■ **What this task involves**:
Line by line, give the data again exactly as it appears.

■ **Record extracts**:

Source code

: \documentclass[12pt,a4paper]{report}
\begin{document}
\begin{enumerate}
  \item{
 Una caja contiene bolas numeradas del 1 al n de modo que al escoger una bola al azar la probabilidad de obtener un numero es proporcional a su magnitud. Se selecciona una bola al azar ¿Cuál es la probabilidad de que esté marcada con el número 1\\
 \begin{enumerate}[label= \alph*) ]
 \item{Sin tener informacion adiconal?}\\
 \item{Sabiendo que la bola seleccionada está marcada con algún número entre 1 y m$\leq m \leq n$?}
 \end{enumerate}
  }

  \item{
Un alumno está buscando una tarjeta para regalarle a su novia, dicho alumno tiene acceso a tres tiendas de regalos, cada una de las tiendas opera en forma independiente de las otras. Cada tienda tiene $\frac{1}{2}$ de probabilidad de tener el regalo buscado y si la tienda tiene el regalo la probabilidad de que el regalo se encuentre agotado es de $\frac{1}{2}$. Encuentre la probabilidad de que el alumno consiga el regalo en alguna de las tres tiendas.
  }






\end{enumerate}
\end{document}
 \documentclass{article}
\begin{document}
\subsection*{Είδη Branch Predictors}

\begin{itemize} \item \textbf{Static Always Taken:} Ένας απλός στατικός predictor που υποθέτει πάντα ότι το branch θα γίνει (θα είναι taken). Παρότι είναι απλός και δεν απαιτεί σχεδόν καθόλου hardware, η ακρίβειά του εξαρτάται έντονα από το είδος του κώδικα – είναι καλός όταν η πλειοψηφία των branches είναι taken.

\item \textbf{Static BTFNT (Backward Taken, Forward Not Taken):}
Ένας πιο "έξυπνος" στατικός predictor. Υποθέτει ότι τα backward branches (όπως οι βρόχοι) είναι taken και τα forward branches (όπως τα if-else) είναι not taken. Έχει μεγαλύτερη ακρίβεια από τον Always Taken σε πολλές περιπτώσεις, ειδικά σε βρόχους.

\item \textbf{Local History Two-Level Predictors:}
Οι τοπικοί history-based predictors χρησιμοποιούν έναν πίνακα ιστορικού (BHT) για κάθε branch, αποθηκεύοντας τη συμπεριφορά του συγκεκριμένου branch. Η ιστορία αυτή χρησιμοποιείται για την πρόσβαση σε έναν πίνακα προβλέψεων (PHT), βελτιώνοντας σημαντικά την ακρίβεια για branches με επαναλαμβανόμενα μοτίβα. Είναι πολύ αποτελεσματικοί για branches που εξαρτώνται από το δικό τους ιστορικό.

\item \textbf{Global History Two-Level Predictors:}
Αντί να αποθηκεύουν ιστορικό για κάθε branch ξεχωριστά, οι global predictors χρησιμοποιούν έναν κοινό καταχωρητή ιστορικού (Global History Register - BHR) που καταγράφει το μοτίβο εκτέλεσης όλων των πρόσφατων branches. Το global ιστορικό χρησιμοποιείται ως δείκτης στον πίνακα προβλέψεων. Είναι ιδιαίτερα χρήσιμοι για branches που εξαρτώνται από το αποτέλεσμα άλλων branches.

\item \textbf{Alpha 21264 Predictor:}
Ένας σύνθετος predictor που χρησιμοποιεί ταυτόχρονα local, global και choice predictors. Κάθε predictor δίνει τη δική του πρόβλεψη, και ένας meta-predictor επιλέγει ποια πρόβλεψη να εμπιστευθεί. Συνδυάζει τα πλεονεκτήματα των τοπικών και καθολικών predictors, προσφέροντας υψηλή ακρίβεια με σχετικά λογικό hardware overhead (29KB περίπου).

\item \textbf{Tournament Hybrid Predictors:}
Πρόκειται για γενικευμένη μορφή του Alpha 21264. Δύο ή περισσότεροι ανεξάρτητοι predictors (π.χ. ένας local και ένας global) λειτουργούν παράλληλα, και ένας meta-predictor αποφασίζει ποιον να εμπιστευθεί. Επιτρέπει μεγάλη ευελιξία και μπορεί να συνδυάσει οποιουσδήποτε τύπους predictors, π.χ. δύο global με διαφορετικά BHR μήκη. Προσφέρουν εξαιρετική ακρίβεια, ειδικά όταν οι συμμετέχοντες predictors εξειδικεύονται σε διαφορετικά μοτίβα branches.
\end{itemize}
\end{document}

■ **Response below**:
Source code

: \documentclass[12pt,a4paper]{report}
\begin{document}
\begin{enumerate}
  \item{
 Una caja contiene bolas numeradas del 1 al n de modo que al escoger una bola al azar la probabilidad de obtener un numero es proporcional a su magnitud. Se selecciona una bola al azar ¿Cuál es la probabilidad de que esté marcada con el número 1\\
 \begin{enumerate}[label= \alph*) ]
 \item{Sin tener informacion adiconal?}\\
 \item{Sabiendo que la bola seleccionada está marcada con algún número entre 1 y m$\leq m \leq n$?}
 \end{enumerate}
  }

  \item{
Un alumno está buscando una tarjeta para regalarle a su novia, dicho alumno tiene acceso a tres tiendas de regalos, cada una de las tiendas opera en forma independiente de las otras. Cada tienda tiene $\frac{1}{2}$ de probabilidad de tener el regalo buscado y si la tienda tiene el regalo la probabilidad de que el regalo se encuentre agotado es de $\frac{1}{2}$. Encuentre la probabilidad de que el alumno consiga el regalo en alguna de las tres tiendas.
  }






\end{enumerate}
\end{document}
 \documentclass{article}
\begin{document}
\subsection*{Είδη Branch Predictors}

\begin{itemize} \item \textbf{Static Always Taken:} Ένας απλός στατικός predictor που υποθέτει πάντα ότι το branch θα γίνει (θα είναι taken). Παρότι είναι απλός και δεν απαιτεί σχεδόν καθόλου hardware, η ακρίβειά του εξαρτάται έντονα από το είδος του κώδικα – είναι καλός όταν η πλειοψηφία των branches είναι taken.

\item \textbf{Static BTFNT (Backward Taken, Forward Not Taken):}
Ένας πιο "έξυπνος" στατικός predictor. Υποθέτει ότι τα backward branches (όπως οι βρόχοι) είναι taken και τα forward branches (όπως τα if-else) είναι not taken. Έχει μεγαλύτερη ακρίβεια από τον Always Taken σε πολλές περιπτώσεις, ειδικά σε βρόχους.

\item \textbf{Local History Two-Level Predictors:}
Οι τοπικοί history-based predictors χρησιμοποιούν έναν πίνακα ιστορικού (BHT) για κάθε branch, αποθηκεύοντας τη συμπεριφορά του συγκεκριμένου branch. Η ιστορία αυτή χρησιμοποιείται για την πρόσβαση σε έναν πίνακα προβλέψεων (PHT), βελτιώνοντας σημαντικά την ακρίβεια για branches με επαναλαμβανόμενα μοτίβα. Είναι πολύ αποτελεσματικοί για branches που εξαρτώνται από το δικό τους ιστορικό.

\item \textbf{Global History Two-Level Predictors:}
Αντί να αποθηκεύουν ιστορικό για κάθε branch ξεχωριστά, οι global predictors χρησιμοποιούν έναν κοινό καταχωρητή ιστορικού (Global History Register - BHR) που καταγράφει το μοτίβο εκτέλεσης όλων των πρόσφατων branches. Το global ιστορικό χρησιμοποιείται ως δείκτης στον πίνακα προβλέψεων. Είναι ιδιαίτερα χρήσιμοι για branches που εξαρτώνται από το αποτέλεσμα άλλων branches.

\item \textbf{Alpha 21264 Predictor:}
Ένας σύνθετος predictor που χρησιμοποιεί ταυτόχρονα local, global και choice predictors. Κάθε predictor δίνει τη δική του πρόβλεψη, και ένας meta-predictor επιλέγει ποια πρόβλεψη να εμπιστευθεί. Συνδυάζει τα πλεονεκτήματα των τοπικών και καθολικών predictors, προσφέροντας υψηλή ακρίβεια με σχετικά λογικό hardware overhead (29KB περίπου).

\item \textbf{Tournament Hybrid Predictors:}
Πρόκειται για γενικευμένη μορφή του Alpha 21264. Δύο ή περισσότεροι ανεξάρτητοι predictors (π.χ. ένας local και ένας global) λειτουργούν παράλληλα, και ένας meta-predictor αποφασίζει ποιον να εμπιστευθεί. Επιτρέπει μεγάλη ευελιξία και μπορεί να συνδυάσει οποιουσδήποτε τύπους predictors, π.χ. δύο global με διαφορετικά BHR μήκη. Προσφέρουν εξαιρετική ακρίβεια, ειδικά όταν οι συμμετέχοντες predictors εξειδικεύονται σε διαφορετικά μοτίβα branches.
\end{itemize}
\end{document}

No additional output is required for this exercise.